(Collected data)
··········
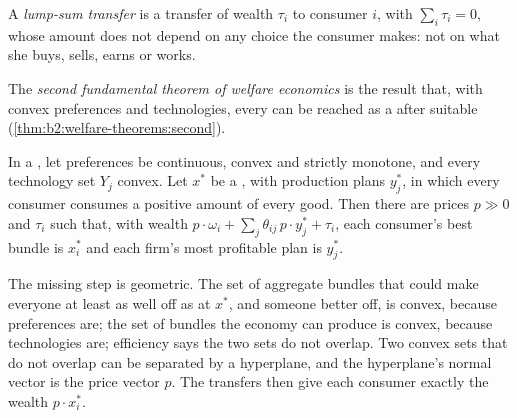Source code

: \begin{definition}\label{def:b2:welfare-theorems:lump-sum}
A \emph{lump-sum transfer} is a transfer of wealth $\tau_i$ to consumer $i$,
with $\sum_i \tau_i = 0$, whose amount does not depend on any choice the consumer makes: not on what
she buys, sells, earns or works.
\end{definition}

\begin{definition}\label{def:b2:welfare-theorems:second-theorem}
The \emph{second fundamental theorem of welfare economics} is the result that, with convex preferences and technologies, every  can be reached as a  after suitable 
(\cref{thm:b2:welfare-theorems:second}).
\end{definition}

\begin{theorem}\label{thm:b2:welfare-theorems:second}
In a , let preferences be continuous, convex and strictly monotone, and every
technology set $Y_j$ convex. Let $x^*$ be a , with production plans $y^*_j$,
in which every consumer consumes a positive amount of every good. Then there are prices $p \gg 0$ and
 $\tau_i$ such that, with wealth $p \cdot \omega_i + \sum_j\theta_{ij}\,p \cdot y^*_j +
\tau_i$, each consumer's best bundle is $x^*_i$ and each firm's most profitable plan is $y^*_j$.
\end{theorem}

\admitted

The missing step is geometric. The set of aggregate bundles that could make everyone at least as well off
as at $x^*$, and someone better off, is convex, because preferences are; the set of bundles the economy
can produce is convex, because technologies are; efficiency says the two sets do not overlap. Two convex
sets that do not overlap can be separated by a hyperplane, and the hyperplane's normal vector is the
price vector $p$. The transfers then give each consumer exactly the wealth $p \cdot x^*_i$.

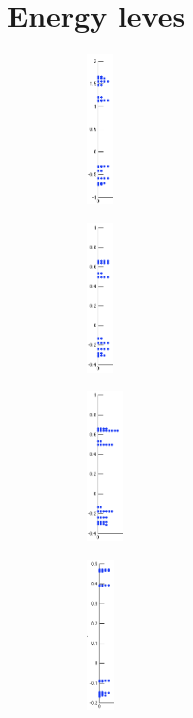 \section{Energy leves}
\begin{figure}
	\centering
	\begin{subfigure}{60px}
		\includegraphics[height=150px]{Fig/Plots/r1b.png}
		\caption{}
	\end{subfigure}    
	\begin{subfigure}{60px}
		\includegraphics[height=150px]{Fig/Plots/r3b.png}
		\caption{}
	\end{subfigure}
	\begin{subfigure}{60px}
		\includegraphics[height=150px]{Fig/Plots/r3a.png}
		\caption{}
	\end{subfigure}
	\begin{subfigure}{60px}
		\includegraphics[height=150px]{Fig/Plots/r5b.png}

\end{subfigure}
\end{figure}
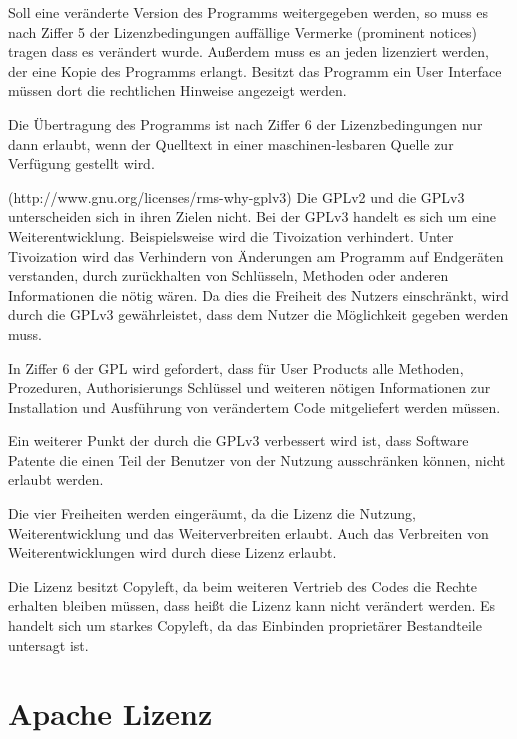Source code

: Soll eine ver\"anderte Version des Programms weitergegeben werden, so muss es nach Ziffer 5 der Lizenzbedingungen auff\"allige Vermerke (\glqq{}prominent notices\grqq{}) tragen dass es ver\"andert wurde. Außerdem muss es an jeden lizenziert werden, der eine Kopie des Programms erlangt. Besitzt das Programm ein User Interface m\"ussen dort die rechtlichen Hinweise angezeigt werden. 

Die \"Ubertragung des Programms ist nach Ziffer 6 der Lizenzbedingungen nur dann erlaubt, wenn der Quelltext in einer maschinen-lesbaren Quelle zur Verf\"ugung gestellt wird. 

(http://www.gnu.org/licenses/rms-why-gplv3) Die GPLv2 und die GPLv3 unterscheiden sich in ihren Zielen nicht. Bei der GPLv3 handelt es sich um eine Weiterentwicklung. Beispielsweise wird die \glqq{}Tivoization\grqq{} verhindert. Unter \glqq{}Tivoization\grqq{} wird das Verhindern von \"Anderungen am Programm auf Endger\"aten verstanden, durch zur\"uckhalten von Schl\"usseln, Methoden oder anderen Informationen die n\"otig w\"aren. Da dies die Freiheit des Nutzers einschr\"ankt, wird durch die GPLv3 gew\"ahrleistet, dass dem Nutzer die M\"oglichkeit gegeben werden muss. 

In Ziffer 6 der GPL wird gefordert, dass f\"ur \glqq{}User Products\grqq{} alle Methoden, Prozeduren, Authorisierungs Schl\"ussel und weiteren n\"otigen Informationen zur Installation und Ausf\"uhrung von ver\"andertem Code mitgeliefert werden m\"ussen. 

Ein weiterer Punkt der durch die GPLv3 verbessert wird ist, dass Software Patente die einen Teil der Benutzer von der Nutzung ausschr\"anken k\"onnen, nicht erlaubt werden. 

Die vier Freiheiten werden einger\"aumt, da die Lizenz die Nutzung, Weiterentwicklung und das Weiterverbreiten erlaubt. Auch das Verbreiten von Weiterentwicklungen wird durch diese Lizenz erlaubt.

Die Lizenz besitzt Copyleft, da beim weiteren Vertrieb des Codes die Rechte erhalten bleiben m\"ussen, dass heißt die Lizenz kann nicht ver\"andert werden. Es handelt sich um starkes Copyleft, da das Einbinden propriet\"arer Bestandteile untersagt ist. 

\section{Apache Lizenz}

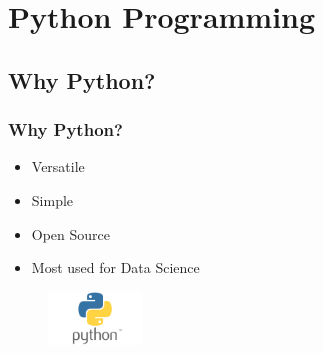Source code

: 

\newlength\myheight
\newlength\mydepth
\settototalheight{}
\settodepth{}
\setlength\fboxsep{0pt}
\newcommand*\inlinegraphics[1]{%
  \settototalheight\myheight{Xygp}%
  \settodepth\mydepth{Xygp}%
  \raisebox{-\mydepth}{\texttt{[image: \#1]}}%
}



\begin{frame}
   \titlepage
\end{frame}



\begin{frame}
   \tableofcontents
\end{frame}

\section{Python Programming}


\subsection{Why Python?}

\begin{frame}\frametitle{Why Python?}
   \begin{itemize}
      \item Versatile
      \item Simple
      \item Open Source
      \item Most used for Data Science
   \end{itemize}

   \vspace{1cm}
   \begin{minipage}{0.4\linewidth}
      \begin{figure}[H]
         \includegraphics[width=2.5cm]{../images/illustrations/python_logo.png}
      \end{figure}
   \end{minipage}

\end{frame}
··········
Once the pictures are removed, output the entries above exactly as given.

Source code

: \begin{definition}\label{def:b2:welfare-theorems:lump-sum}
A \emph{lump-sum transfer} is a transfer of wealth $\tau_i$ to consumer $i$,
with $\sum_i \tau_i = 0$, whose amount does not depend on any choice the consumer makes: not on what
she buys, sells, earns or works.
\end{definition}

\begin{definition}\label{def:b2:welfare-theorems:second-theorem}
The \emph{second fundamental theorem of welfare economics} is the result that, with convex preferences and technologies, every  can be reached as a  after suitable 
(\cref{thm:b2:welfare-theorems:second}).
\end{definition}

\begin{theorem}\label{thm:b2:welfare-theorems:second}
In a , let preferences be continuous, convex and strictly monotone, and every
technology set $Y_j$ convex. Let $x^*$ be a , with production plans $y^*_j$,
in which every consumer consumes a positive amount of every good. Then there are prices $p \gg 0$ and
 $\tau_i$ such that, with wealth $p \cdot \omega_i + \sum_j\theta_{ij}\,p \cdot y^*_j +
\tau_i$, each consumer's best bundle is $x^*_i$ and each firm's most profitable plan is $y^*_j$.
\end{theorem}

\admitted

The missing step is geometric. The set of aggregate bundles that could make everyone at least as well off
as at $x^*$, and someone better off, is convex, because preferences are; the set of bundles the economy
can produce is convex, because technologies are; efficiency says the two sets do not overlap. Two convex
sets that do not overlap can be separated by a hyperplane, and the hyperplane's normal vector is the
price vector $p$. The transfers then give each consumer exactly the wealth $p \cdot x^*_i$.

 \section{Energy leves}
\begin{figure}
	\centering
	\begin{subfigure}{60px}
		\includegraphics[height=150px]{Fig/Plots/r1b.png}
		\caption{}
	\end{subfigure}    
	\begin{subfigure}{60px}
		\includegraphics[height=150px]{Fig/Plots/r3b.png}
		\caption{}
	\end{subfigure}
	\begin{subfigure}{60px}
		\includegraphics[height=150px]{Fig/Plots/r3a.png}
		\caption{}
	\end{subfigure}
	\begin{subfigure}{60px}
		\includegraphics[height=150px]{Fig/Plots/r5b.png}

\end{subfigure}
\end{figure}
Source code

: Soll eine ver\"anderte Version des Programms weitergegeben werden, so muss es nach Ziffer 5 der Lizenzbedingungen auff\"allige Vermerke (\glqq{}prominent notices\grqq{}) tragen dass es ver\"andert wurde. Außerdem muss es an jeden lizenziert werden, der eine Kopie des Programms erlangt. Besitzt das Programm ein User Interface m\"ussen dort die rechtlichen Hinweise angezeigt werden. 

Die \"Ubertragung des Programms ist nach Ziffer 6 der Lizenzbedingungen nur dann erlaubt, wenn der Quelltext in einer maschinen-lesbaren Quelle zur Verf\"ugung gestellt wird. 

(http://www.gnu.org/licenses/rms-why-gplv3) Die GPLv2 und die GPLv3 unterscheiden sich in ihren Zielen nicht. Bei der GPLv3 handelt es sich um eine Weiterentwicklung. Beispielsweise wird die \glqq{}Tivoization\grqq{} verhindert. Unter \glqq{}Tivoization\grqq{} wird das Verhindern von \"Anderungen am Programm auf Endger\"aten verstanden, durch zur\"uckhalten von Schl\"usseln, Methoden oder anderen Informationen die n\"otig w\"aren. Da dies die Freiheit des Nutzers einschr\"ankt, wird durch die GPLv3 gew\"ahrleistet, dass dem Nutzer die M\"oglichkeit gegeben werden muss. 

In Ziffer 6 der GPL wird gefordert, dass f\"ur \glqq{}User Products\grqq{} alle Methoden, Prozeduren, Authorisierungs Schl\"ussel und weiteren n\"otigen Informationen zur Installation und Ausf\"uhrung von ver\"andertem Code mitgeliefert werden m\"ussen. 

Ein weiterer Punkt der durch die GPLv3 verbessert wird ist, dass Software Patente die einen Teil der Benutzer von der Nutzung ausschr\"anken k\"onnen, nicht erlaubt werden. 

Die vier Freiheiten werden einger\"aumt, da die Lizenz die Nutzung, Weiterentwicklung und das Weiterverbreiten erlaubt. Auch das Verbreiten von Weiterentwicklungen wird durch diese Lizenz erlaubt.

Die Lizenz besitzt Copyleft, da beim weiteren Vertrieb des Codes die Rechte erhalten bleiben m\"ussen, dass heißt die Lizenz kann nicht ver\"andert werden. Es handelt sich um starkes Copyleft, da das Einbinden propriet\"arer Bestandteile untersagt ist. 

\section{Apache Lizenz}

Source code

: 

\newlength\myheight
\newlength\mydepth
\settototalheight{}
\settodepth{}
\setlength\fboxsep{0pt}
\newcommand*\inlinegraphics[1]{%
  \settototalheight\myheight{Xygp}%
  \settodepth\mydepth{Xygp}%
  \raisebox{-\mydepth}{\texttt{[image: \#1]}}%
}



\begin{frame}
   \titlepage
\end{frame}



\begin{frame}
   \tableofcontents
\end{frame}

\section{Python Programming}


\subsection{Why Python?}

\begin{frame}\frametitle{Why Python?}
   \begin{itemize}
      \item Versatile
      \item Simple
      \item Open Source
      \item Most used for Data Science
   \end{itemize}

   \vspace{1cm}
   \begin{minipage}{0.4\linewidth}
      \begin{figure}[H]
         \includegraphics[width=2.5cm]{../images/illustrations/python_logo.png}
      \end{figure}
   \end{minipage}

\end{frame}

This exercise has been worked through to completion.